• Your objective
No pictures go in the copy; everything else in the records below must be output exactly.

%%

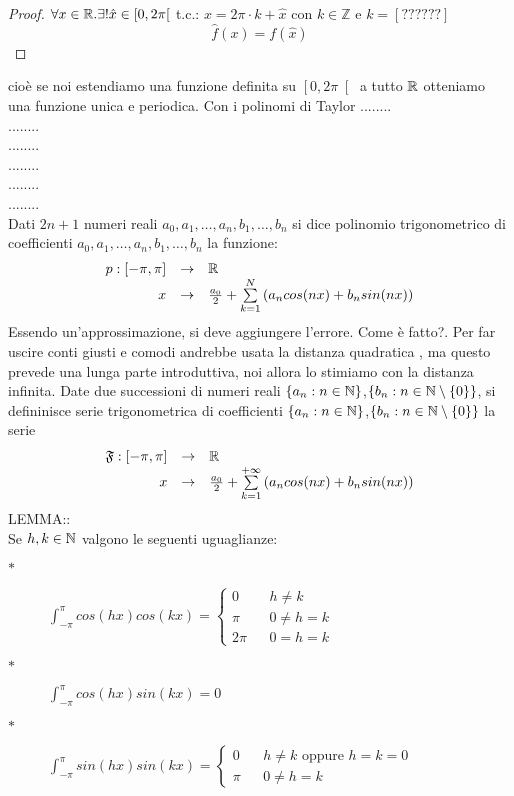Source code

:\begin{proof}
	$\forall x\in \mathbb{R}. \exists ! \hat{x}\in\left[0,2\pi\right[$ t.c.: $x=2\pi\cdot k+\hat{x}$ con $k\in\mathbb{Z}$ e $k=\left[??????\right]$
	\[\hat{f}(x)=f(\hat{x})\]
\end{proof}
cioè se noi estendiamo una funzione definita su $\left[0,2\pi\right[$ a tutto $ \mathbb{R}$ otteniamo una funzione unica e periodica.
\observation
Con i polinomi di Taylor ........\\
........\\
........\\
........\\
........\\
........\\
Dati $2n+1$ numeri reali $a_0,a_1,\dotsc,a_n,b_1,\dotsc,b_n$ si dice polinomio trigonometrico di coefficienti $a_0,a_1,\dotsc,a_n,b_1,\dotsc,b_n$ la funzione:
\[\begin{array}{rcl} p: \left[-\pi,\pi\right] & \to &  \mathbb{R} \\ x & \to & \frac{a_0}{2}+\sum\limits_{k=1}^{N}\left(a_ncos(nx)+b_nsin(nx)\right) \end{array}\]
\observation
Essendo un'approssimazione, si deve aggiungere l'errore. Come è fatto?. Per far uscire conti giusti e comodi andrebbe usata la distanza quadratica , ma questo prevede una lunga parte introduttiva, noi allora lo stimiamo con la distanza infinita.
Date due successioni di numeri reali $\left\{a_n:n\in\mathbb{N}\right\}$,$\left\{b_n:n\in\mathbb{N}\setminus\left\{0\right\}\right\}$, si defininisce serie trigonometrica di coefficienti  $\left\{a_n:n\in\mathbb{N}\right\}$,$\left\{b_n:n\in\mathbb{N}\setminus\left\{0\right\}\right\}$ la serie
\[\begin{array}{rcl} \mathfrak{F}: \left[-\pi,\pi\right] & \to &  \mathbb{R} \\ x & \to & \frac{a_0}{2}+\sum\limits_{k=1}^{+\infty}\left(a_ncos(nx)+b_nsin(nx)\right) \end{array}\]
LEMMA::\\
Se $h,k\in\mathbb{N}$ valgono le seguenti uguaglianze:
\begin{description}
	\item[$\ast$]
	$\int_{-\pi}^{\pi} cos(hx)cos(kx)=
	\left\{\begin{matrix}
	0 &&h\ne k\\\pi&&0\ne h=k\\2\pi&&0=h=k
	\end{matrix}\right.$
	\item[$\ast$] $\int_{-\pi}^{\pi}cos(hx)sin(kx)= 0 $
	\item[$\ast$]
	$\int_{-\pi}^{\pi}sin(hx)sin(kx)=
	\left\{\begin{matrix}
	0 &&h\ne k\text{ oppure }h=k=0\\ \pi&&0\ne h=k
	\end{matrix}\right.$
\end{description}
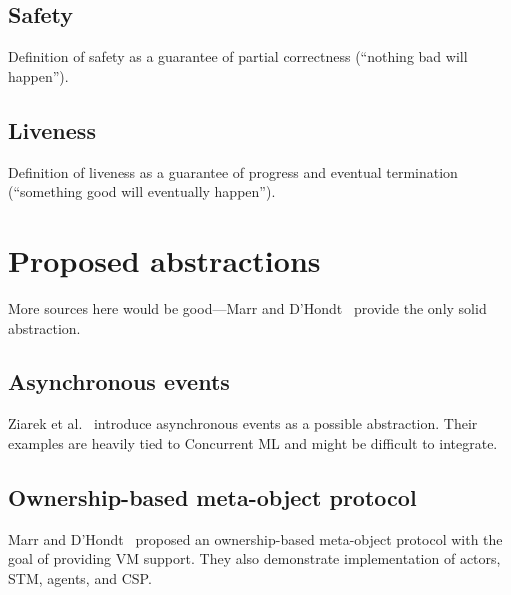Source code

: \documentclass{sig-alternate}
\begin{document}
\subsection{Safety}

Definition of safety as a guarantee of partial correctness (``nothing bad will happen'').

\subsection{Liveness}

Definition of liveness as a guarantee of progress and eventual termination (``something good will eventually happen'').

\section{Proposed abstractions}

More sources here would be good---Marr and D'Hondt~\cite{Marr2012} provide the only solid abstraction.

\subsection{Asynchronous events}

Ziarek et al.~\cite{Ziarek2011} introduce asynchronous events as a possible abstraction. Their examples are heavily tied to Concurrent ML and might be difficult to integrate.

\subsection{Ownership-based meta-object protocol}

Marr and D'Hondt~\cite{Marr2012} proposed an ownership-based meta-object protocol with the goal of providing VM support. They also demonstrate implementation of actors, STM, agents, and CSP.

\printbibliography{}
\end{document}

%%

• Exercise output
Source code

:\begin{proof}
	$\forall x\in \mathbb{R}. \exists ! \hat{x}\in\left[0,2\pi\right[$ t.c.: $x=2\pi\cdot k+\hat{x}$ con $k\in\mathbb{Z}$ e $k=\left[??????\right]$
	\[\hat{f}(x)=f(\hat{x})\]
\end{proof}
cioè se noi estendiamo una funzione definita su $\left[0,2\pi\right[$ a tutto $ \mathbb{R}$ otteniamo una funzione unica e periodica.
\observation
Con i polinomi di Taylor ........\\
........\\
........\\
........\\
........\\
........\\
Dati $2n+1$ numeri reali $a_0,a_1,\dotsc,a_n,b_1,\dotsc,b_n$ si dice polinomio trigonometrico di coefficienti $a_0,a_1,\dotsc,a_n,b_1,\dotsc,b_n$ la funzione:
\[\begin{array}{rcl} p: \left[-\pi,\pi\right] & \to &  \mathbb{R} \\ x & \to & \frac{a_0}{2}+\sum\limits_{k=1}^{N}\left(a_ncos(nx)+b_nsin(nx)\right) \end{array}\]
\observation
Essendo un'approssimazione, si deve aggiungere l'errore. Come è fatto?. Per far uscire conti giusti e comodi andrebbe usata la distanza quadratica , ma questo prevede una lunga parte introduttiva, noi allora lo stimiamo con la distanza infinita.
Date due successioni di numeri reali $\left\{a_n:n\in\mathbb{N}\right\}$,$\left\{b_n:n\in\mathbb{N}\setminus\left\{0\right\}\right\}$, si defininisce serie trigonometrica di coefficienti  $\left\{a_n:n\in\mathbb{N}\right\}$,$\left\{b_n:n\in\mathbb{N}\setminus\left\{0\right\}\right\}$ la serie
\[\begin{array}{rcl} \mathfrak{F}: \left[-\pi,\pi\right] & \to &  \mathbb{R} \\ x & \to & \frac{a_0}{2}+\sum\limits_{k=1}^{+\infty}\left(a_ncos(nx)+b_nsin(nx)\right) \end{array}\]
LEMMA::\\
Se $h,k\in\mathbb{N}$ valgono le seguenti uguaglianze:
\begin{description}
	\item[$\ast$]
	$\int_{-\pi}^{\pi} cos(hx)cos(kx)=
	\left\{\begin{matrix}
	0 &&h\ne k\\\pi&&0\ne h=k\\2\pi&&0=h=k
	\end{matrix}\right.$
	\item[$\ast$] $\int_{-\pi}^{\pi}cos(hx)sin(kx)= 0 $
	\item[$\ast$]
	$\int_{-\pi}^{\pi}sin(hx)sin(kx)=
	\left\{\begin{matrix}
	0 &&h\ne k\text{ oppure }h=k=0\\ \pi&&0\ne h=k
	\end{matrix}\right.$
\end{description}
Source code

: \documentclass{sig-alternate}
\begin{document}
\subsection{Safety}

Definition of safety as a guarantee of partial correctness (``nothing bad will happen'').

\subsection{Liveness}

Definition of liveness as a guarantee of progress and eventual termination (``something good will eventually happen'').

\section{Proposed abstractions}

More sources here would be good---Marr and D'Hondt~\cite{Marr2012} provide the only solid abstraction.

\subsection{Asynchronous events}

Ziarek et al.~\cite{Ziarek2011} introduce asynchronous events as a possible abstraction. Their examples are heavily tied to Concurrent ML and might be difficult to integrate.

\subsection{Ownership-based meta-object protocol}

Marr and D'Hondt~\cite{Marr2012} proposed an ownership-based meta-object protocol with the goal of providing VM support. They also demonstrate implementation of actors, STM, agents, and CSP.

\printbibliography{}
\end{document}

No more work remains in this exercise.